Hands-on training for medical students and residents is both time-consuming and expensive and requires a lot of resource in putting highly skilled medical professionals in place to conduct the training. While screen-based training can minimise the issues involved, it is not as impactful in creating the type of real-life emergency situations the students will encounter.

What technology does it use?

The technology used in AiSolve’s applications has been created by the company’s team of in-house experts, based on an application called Global Artificial Intelligence Application (GAIA) which they describe as a platform crafted to meet a growing global demand for intelligent and responsive VR and MR content. They also use standard game engine technologies, Unity and Unreal, but have created their own software on top to provide truly bespoke offerings for the market.

Acknowledging that their impact in the VR industry has been substantial, Devi adds that we’re now in the third big life-changing wave of technology, which started with the growth of the internet and continued with the coming of the smartphone. Wave number three will be VR and wearable tech, she predicts, while conceding that in the area of smart glasses, for example, the technology needs to improve before we start seeing them on the street.

While VR is still not as strong in training and education as it is in gaming, she predicts that it will grow into a strong platform in this sector, which is bound to become mainstream at some point. In a sector that works on the basis of evidence-based material, VR in training is already gathering the evidence to prove its potential value benefits and the results that it can drive to trainees, institutes and enterprises. Because when it comes to training, it is generally the evidence-driven products that have better market penetration.

Investing heavily in R&D in the company’s early years has paid off she reveals and their investments in VR technology in recent years has already brought about company growth of 300%.

And what does the future look like in this space?

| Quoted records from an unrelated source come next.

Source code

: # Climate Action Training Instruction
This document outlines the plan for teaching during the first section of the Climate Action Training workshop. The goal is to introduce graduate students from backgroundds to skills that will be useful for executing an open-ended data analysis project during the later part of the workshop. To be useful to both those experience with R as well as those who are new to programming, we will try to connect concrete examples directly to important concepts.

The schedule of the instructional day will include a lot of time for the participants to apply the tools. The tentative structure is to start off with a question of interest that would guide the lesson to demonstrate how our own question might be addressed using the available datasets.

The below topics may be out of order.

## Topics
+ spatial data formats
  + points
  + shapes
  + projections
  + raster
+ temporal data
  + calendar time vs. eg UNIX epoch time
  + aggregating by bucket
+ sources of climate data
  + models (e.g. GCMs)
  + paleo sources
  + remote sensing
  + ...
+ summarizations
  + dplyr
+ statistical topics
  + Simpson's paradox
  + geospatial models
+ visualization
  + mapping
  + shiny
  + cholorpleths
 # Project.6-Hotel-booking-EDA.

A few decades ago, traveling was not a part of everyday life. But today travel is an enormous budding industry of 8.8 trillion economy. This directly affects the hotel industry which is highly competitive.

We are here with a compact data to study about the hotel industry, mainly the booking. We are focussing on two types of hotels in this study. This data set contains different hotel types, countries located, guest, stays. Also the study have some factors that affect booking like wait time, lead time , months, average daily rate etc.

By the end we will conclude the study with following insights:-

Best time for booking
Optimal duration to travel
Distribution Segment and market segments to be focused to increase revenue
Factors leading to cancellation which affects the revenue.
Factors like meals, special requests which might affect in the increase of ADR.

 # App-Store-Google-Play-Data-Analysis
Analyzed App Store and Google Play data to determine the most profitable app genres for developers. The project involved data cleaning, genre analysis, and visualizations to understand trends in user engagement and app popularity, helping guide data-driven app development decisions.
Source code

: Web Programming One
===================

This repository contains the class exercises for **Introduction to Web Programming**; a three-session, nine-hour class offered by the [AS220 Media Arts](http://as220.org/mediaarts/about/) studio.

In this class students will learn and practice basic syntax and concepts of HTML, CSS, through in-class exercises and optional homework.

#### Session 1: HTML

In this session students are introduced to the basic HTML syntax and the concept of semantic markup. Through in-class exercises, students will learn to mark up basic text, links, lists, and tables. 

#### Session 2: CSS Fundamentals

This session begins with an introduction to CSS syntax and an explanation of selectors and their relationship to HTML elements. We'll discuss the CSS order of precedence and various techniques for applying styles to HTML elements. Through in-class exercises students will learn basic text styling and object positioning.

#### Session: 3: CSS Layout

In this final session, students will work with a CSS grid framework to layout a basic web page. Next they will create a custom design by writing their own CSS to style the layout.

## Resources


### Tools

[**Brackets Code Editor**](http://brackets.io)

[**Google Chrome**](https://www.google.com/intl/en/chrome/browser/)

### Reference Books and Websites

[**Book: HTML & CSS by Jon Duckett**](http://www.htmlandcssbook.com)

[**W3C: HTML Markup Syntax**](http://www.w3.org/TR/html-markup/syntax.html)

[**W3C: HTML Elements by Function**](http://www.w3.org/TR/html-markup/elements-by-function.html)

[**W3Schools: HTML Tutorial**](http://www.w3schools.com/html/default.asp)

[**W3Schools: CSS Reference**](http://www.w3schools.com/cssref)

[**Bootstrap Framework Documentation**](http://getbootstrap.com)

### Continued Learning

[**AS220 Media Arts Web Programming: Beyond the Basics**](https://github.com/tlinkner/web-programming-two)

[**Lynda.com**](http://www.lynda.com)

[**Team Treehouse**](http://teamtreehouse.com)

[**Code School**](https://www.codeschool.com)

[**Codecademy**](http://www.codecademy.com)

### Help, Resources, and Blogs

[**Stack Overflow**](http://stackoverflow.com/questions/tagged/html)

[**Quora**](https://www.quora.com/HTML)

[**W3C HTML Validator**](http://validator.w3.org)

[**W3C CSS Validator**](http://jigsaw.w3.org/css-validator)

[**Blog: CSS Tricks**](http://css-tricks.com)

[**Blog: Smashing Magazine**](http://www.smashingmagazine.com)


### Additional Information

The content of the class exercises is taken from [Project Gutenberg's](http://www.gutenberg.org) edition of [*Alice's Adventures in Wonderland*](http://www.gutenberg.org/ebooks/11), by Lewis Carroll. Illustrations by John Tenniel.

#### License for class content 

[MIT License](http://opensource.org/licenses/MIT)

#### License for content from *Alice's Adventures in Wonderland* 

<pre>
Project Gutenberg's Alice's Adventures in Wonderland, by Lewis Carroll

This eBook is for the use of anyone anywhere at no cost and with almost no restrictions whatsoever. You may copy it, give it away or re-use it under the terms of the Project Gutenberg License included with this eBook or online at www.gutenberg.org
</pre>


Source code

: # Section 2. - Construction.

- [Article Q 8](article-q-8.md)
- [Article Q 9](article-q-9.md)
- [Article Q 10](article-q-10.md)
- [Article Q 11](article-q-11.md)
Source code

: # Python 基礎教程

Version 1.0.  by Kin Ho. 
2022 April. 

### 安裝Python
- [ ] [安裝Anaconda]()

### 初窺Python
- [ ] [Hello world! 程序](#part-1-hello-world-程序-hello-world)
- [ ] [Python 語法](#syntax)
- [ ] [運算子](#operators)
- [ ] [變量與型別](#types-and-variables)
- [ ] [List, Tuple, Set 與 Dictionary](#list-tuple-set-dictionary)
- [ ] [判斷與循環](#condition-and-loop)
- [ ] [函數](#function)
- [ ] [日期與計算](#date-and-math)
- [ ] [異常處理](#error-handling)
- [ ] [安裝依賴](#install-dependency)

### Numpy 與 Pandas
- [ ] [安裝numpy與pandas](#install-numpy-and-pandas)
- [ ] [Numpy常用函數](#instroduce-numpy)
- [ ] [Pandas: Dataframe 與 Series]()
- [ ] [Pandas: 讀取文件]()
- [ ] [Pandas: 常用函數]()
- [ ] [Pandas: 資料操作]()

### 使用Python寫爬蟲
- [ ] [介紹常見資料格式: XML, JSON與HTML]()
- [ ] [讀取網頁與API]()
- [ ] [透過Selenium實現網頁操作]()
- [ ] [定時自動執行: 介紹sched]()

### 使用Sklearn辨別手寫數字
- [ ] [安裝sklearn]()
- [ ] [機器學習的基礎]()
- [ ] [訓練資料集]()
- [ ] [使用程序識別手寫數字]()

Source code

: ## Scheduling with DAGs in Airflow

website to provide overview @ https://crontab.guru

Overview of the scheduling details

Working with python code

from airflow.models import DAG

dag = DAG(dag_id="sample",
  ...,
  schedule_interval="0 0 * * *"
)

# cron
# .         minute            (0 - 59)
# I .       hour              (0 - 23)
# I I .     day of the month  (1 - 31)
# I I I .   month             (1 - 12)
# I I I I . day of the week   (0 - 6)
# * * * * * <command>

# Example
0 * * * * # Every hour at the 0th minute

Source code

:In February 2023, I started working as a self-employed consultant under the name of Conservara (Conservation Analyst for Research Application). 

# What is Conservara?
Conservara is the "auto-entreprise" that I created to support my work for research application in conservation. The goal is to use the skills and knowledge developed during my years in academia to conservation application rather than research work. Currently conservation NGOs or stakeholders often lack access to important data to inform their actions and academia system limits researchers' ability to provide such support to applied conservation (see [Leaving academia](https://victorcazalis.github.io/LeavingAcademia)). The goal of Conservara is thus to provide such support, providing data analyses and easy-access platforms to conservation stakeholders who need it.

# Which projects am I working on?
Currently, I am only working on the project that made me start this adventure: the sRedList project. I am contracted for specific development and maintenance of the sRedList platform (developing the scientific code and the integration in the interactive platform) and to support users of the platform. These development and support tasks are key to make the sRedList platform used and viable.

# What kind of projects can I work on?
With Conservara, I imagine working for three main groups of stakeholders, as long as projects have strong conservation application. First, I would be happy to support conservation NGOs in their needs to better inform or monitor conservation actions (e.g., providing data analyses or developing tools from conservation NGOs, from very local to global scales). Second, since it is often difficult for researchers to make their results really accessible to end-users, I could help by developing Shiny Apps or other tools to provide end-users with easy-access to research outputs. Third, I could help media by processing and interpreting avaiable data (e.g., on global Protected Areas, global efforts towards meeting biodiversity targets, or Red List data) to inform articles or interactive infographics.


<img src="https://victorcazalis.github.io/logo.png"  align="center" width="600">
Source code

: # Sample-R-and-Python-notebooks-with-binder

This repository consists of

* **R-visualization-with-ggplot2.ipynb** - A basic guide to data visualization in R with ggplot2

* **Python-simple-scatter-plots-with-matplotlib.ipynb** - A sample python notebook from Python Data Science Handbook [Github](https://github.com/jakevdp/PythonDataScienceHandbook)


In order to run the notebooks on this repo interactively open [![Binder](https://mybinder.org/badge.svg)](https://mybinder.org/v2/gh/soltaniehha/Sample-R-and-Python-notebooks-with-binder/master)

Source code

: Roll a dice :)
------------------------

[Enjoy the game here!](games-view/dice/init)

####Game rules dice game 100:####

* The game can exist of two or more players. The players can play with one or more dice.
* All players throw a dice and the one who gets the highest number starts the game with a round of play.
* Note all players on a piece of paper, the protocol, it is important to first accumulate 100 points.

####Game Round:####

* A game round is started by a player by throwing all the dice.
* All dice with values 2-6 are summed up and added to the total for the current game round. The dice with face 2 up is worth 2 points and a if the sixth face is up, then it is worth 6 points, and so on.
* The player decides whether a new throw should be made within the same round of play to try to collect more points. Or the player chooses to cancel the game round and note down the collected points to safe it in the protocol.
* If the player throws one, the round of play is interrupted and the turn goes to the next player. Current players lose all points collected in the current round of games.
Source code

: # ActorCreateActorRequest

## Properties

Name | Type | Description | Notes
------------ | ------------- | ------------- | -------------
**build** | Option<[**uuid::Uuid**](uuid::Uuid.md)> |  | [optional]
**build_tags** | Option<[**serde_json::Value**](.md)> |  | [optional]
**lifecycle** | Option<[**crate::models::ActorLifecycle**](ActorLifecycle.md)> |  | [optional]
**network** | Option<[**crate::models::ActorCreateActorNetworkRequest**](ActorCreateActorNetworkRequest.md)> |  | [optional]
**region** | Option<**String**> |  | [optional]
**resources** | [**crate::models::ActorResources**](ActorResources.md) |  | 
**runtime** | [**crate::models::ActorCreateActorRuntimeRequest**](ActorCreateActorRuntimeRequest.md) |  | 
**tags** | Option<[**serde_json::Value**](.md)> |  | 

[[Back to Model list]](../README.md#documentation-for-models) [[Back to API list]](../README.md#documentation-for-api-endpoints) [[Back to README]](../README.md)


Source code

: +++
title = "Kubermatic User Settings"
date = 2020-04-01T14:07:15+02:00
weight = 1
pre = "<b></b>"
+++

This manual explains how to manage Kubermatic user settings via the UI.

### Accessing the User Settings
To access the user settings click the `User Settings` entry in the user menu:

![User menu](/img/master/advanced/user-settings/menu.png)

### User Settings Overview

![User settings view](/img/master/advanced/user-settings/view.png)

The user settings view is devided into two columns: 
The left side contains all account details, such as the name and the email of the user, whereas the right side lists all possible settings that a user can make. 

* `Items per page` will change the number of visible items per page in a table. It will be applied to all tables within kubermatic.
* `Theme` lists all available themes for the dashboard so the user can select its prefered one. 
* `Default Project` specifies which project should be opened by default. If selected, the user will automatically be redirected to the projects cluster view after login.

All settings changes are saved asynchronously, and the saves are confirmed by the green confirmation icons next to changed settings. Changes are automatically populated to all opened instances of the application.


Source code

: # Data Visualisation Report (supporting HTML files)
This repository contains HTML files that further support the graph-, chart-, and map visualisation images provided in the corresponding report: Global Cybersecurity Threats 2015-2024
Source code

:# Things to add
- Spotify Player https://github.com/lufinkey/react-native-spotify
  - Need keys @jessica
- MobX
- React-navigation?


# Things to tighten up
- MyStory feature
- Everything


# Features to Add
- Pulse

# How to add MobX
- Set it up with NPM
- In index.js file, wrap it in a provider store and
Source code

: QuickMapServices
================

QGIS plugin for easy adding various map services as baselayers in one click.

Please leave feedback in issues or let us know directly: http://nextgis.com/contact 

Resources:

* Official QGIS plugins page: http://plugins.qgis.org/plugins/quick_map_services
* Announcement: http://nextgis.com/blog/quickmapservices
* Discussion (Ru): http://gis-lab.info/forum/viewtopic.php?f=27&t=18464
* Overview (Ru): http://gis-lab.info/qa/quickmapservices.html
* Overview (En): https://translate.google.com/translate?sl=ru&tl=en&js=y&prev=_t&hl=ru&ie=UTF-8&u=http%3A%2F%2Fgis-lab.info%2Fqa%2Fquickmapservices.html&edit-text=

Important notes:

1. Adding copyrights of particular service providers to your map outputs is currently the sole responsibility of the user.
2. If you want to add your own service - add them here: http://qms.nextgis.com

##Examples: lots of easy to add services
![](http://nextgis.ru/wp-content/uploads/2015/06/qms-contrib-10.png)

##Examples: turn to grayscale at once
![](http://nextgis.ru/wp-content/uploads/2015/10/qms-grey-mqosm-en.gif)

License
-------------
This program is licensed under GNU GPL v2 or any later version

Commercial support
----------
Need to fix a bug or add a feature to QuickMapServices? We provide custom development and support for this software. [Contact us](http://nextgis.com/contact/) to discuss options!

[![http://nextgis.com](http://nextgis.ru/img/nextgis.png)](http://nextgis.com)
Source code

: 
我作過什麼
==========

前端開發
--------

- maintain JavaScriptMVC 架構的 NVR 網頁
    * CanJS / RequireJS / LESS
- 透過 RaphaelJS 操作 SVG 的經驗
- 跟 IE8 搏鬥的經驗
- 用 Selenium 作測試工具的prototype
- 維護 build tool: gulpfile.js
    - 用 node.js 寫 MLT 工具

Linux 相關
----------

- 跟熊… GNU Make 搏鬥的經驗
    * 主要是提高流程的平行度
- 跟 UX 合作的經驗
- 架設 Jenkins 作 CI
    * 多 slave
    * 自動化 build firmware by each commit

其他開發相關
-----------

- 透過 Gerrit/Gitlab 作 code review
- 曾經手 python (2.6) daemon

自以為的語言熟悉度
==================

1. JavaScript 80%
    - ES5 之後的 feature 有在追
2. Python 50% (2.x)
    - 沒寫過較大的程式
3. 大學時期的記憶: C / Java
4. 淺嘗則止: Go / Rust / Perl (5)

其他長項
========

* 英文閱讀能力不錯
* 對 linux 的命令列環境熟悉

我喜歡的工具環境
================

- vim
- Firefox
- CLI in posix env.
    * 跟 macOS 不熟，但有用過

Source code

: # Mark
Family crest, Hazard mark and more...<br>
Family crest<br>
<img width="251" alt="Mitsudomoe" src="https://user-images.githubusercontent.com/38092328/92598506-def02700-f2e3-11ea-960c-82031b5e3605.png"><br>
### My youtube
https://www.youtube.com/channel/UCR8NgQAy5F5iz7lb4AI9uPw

“I believe VR in training and education is about to hit the mainstream,” Devi says. “We’re already starting to see the advent of VR classroom suites and this is something I am working on with local authorities, universities and colleges, with the aim of launching more of these institutions.” She also predicts that mixed reality will start to become more important in this space in the future, pointing to the fact that Pearsons and Microsoft HoloLens are already targeting it.

It is the AiSolve belief that Artificial Intelligence, VR and MR will transform the way we live, work and socialise, significantly impacting the global enterprise and consumer landscape. Developing new applications in this space is a must to stay relevant, engaged and competitive.